Autrement dit, une fois qu'une idée est lancée, difficile d'en altérer le mouvement. Tout le monde doit suivre. Si ça a des apparences de culte, ce n'est pas fortuit: les meneurs à ce jeu se qualifient eux-mêmes de gourous et d'évangélistes, pour tel phénomène ou telle entreprise.

«C'est la nouvelle foi: la sphère sociale est une machine à produire où le négativisme n'a pas sa place», dit M. Mondoux. D'ailleurs, ceux qui dérangent ont aussi leur propre surnom: des trolls. On dit qu'ils empestent les blogues avec leur insolence et leur impertinence, comme leurs mythiques prête-noms norvégiens empestent la forêt.

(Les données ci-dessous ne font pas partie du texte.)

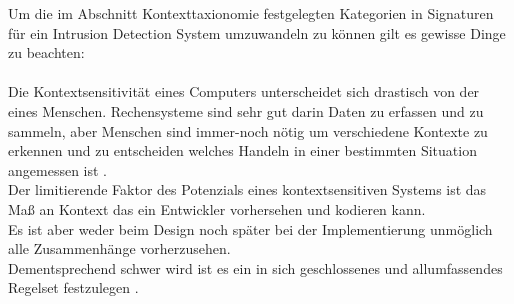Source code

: Um die im Abschnitt Kontexttaxionomie festgelegten Kategorien in Signaturen für ein Intrusion Detection System umzuwandeln zu können gilt es gewisse Dinge zu beachten:\\\\ Die Kontextsensitivität eines Computers unterscheidet sich drastisch von der eines Menschen. Rechensysteme sind sehr gut darin Daten zu erfassen und zu sammeln, aber Menschen sind immer-noch nötig um verschiedene Kontexte zu erkennen und zu entscheiden welches Handeln in einer bestimmten Situation angemessen ist \cite{dey_understanding_2001}.\\
Der limitierende Faktor des Potenzials eines kontextsensitiven Systems ist das Maß an Kontext das ein Entwickler vorhersehen und kodieren kann.\\
Es ist aber weder beim Design noch später bei der Implementierung unmöglich alle Zusammenhänge vorherzusehen.\\
Dementsprechend schwer wird ist es ein in sich geschlossenes und allumfassendes Regelset festzulegen \cite{perera_context_2014}.\\\\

Résultat? L'opinion s'extrémise et se banalise à la fois. «Ce n'est plus juste bon ou moins bon, c'est le meilleur et le pire. Même celui qui a tort a droit à son opinion, puisque désormais, toutes les opinions se valent, expertes ou profanes.»

S'ils avaient vécu au XXIe siècle, Freud, Darwin ou Newton auraient-ils eu le même impact sur la science, demande le professeur. Auraient-ils provoqué une vague de pouces en l'air, ou au contraire, auraient-ils été noyés par le banc de poissons?